TASK GOAL – Give the number of lines in the data below where the string "available" occurs, and nothing else.

THE RECORDS –
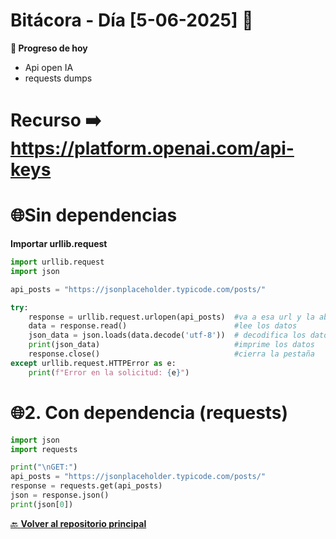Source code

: ﻿# Bitácora - Día [5-06-2025] 🚀


**📌 Progreso de hoy**

- Api open IA
- requests dumps

# Recurso ➡️ https://platform.openai.com/api-keys

# 🌐Sin dependencias
**Importar urllib.request**
```python
import urllib.request
import json

api_posts = "https://jsonplaceholder.typicode.com/posts/"

try:
    response = urllib.request.urlopen(api_posts)  #va a esa url y la abre
    data = response.read()                        #lee los datos
    json_data = json.loads(data.decode('utf-8'))  # decodifica los datos del json
    print(json_data)                              #imprime los datos
    response.close()                              #cierra la pestaña
except urllib.request.HTTPError as e:
    print(f"Error en la solicitud: {e}")
```

# 🌐2. Con dependencia (requests)

```python
import json
import requests

print("\nGET:")
api_posts = "https://jsonplaceholder.typicode.com/posts/"
response = requests.get(api_posts)
json = response.json()
print(json[0])
```


[🔙 **Volver al repositorio principal**](https://github.com/Motorbuzzard880/Python-learning-journal)  

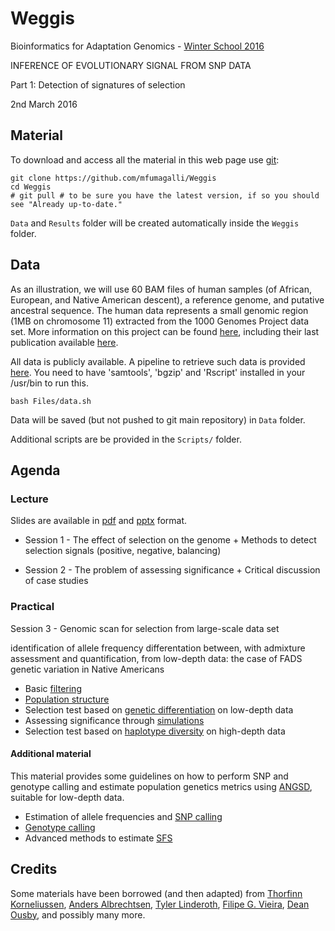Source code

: # Weggis

Bioinformatics for Adaptation Genomics - [Winter School 2016](http://www.adaptation.ethz.ch/education/winter-school-2016.html)

INFERENCE OF EVOLUTIONARY SIGNAL FROM SNP DATA

Part 1: Detection of signatures of selection

2nd March 2016

## Material

To download and access all the material in this web page use [git](http://git-scm.com/):
```
git clone https://github.com/mfumagalli/Weggis
cd Weggis
# git pull # to be sure you have the latest version, if so you should see "Already up-to-date."
```
`Data` and `Results` folder will be created automatically inside the `Weggis` folder.

## Data

As an illustration, we will use 60 BAM files of human samples (of African, European, and Native American descent), a reference genome, and putative ancestral sequence.
The human data represents a small genomic region (1MB on chromosome 11) extracted from the 1000 Genomes Project data set.
More information on this project can be found [here](http://www.1000genomes.org/), including their last publication available [here](http://www.nature.com/nature/journal/v526/n7571/full/nature15393.html).

All data is publicly available.
A pipeline to retrieve such data is provided [here](https://github.com/mfumagalli/Weggis/blob/master/Files/data.md).
You need to have 'samtools', 'bgzip' and 'Rscript' installed in your /usr/bin to run this.
```
bash Files/data.sh
```
Data will be saved (but not pushed to git main repository) in `Data` folder.

Additional scripts are be provided in the `Scripts/` folder.

## Agenda

### Lecture

Slides are available in [pdf]() and [pptx]() format.

* Session 1 - The effect of selection on the genome + Methods to detect selection signals (positive, negative, balancing)

* Session 2 - The problem of assessing significance + Critical discussion of case studies

### Practical

Session 3 - Genomic scan for selection from large-scale data set

identification of allele frequency differentation between, with admixture assessment and quantification, from low-depth data: the case of FADS genetic variation in Native Americans

* Basic [filtering](https://github.com/mfumagalli/Weggis/blob/master/Files/filtering.md)
* [Population structure](https://github.com/mfumagalli/Weggis/blob/master/Files/explore.md)
* Selection test based on [genetic differentiation](https://github.com/mfumagalli/Weggis/blob/master/Files/selection.md) on low-depth data
* Assessing significance through [simulations](https://github.com/mfumagalli/Weggis/blob/master/Files/simulation.md)
* Selection test based on [haplotype diversity](https://github.com/mfumagalli/Weggis/blob/master/Files/deep.md) on high-depth data

#### Additional material

This material provides some guidelines on how to perform SNP and genotype calling and estimate population genetics metrics using [ANGSD](http://popgen.dk/wiki/index.php/ANGSD), suitable for low-depth data.

* Estimation of allele frequencies and [SNP calling](https://github.com/mfumagalli/WoodsHole/blob/master/Files/snpcall.md)
* [Genotype calling](https://github.com/mfumagalli/WoodsHole/blob/master/Files/genocall.md)
* Advanced methods to estimate [SFS](https://github.com/mfumagalli/WoodsHole/blob/master/Files/sfs.md)


## Credits

Some materials have been borrowed (and then adapted) from [Thorfinn Korneliussen](http://scholar.google.co.uk/citations?user=-YNWF4AAAAAJ&hl=en), [Anders Albrechtsen](http://popgen.dk/albrecht/web/WelcomePage.html), [Tyler Linderoth](http://scholar.google.com/citations?user=dTuxmzkAAAAJ&hl=en), [Filipe G. Vieira](http://scholar.google.com/citations?user=gvZmPNQAAAAJ&hl=en), [Dean Ousby](https://www.linkedin.com/in/deanousby), and possibly many more.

EXERCISE SOLUTION – 3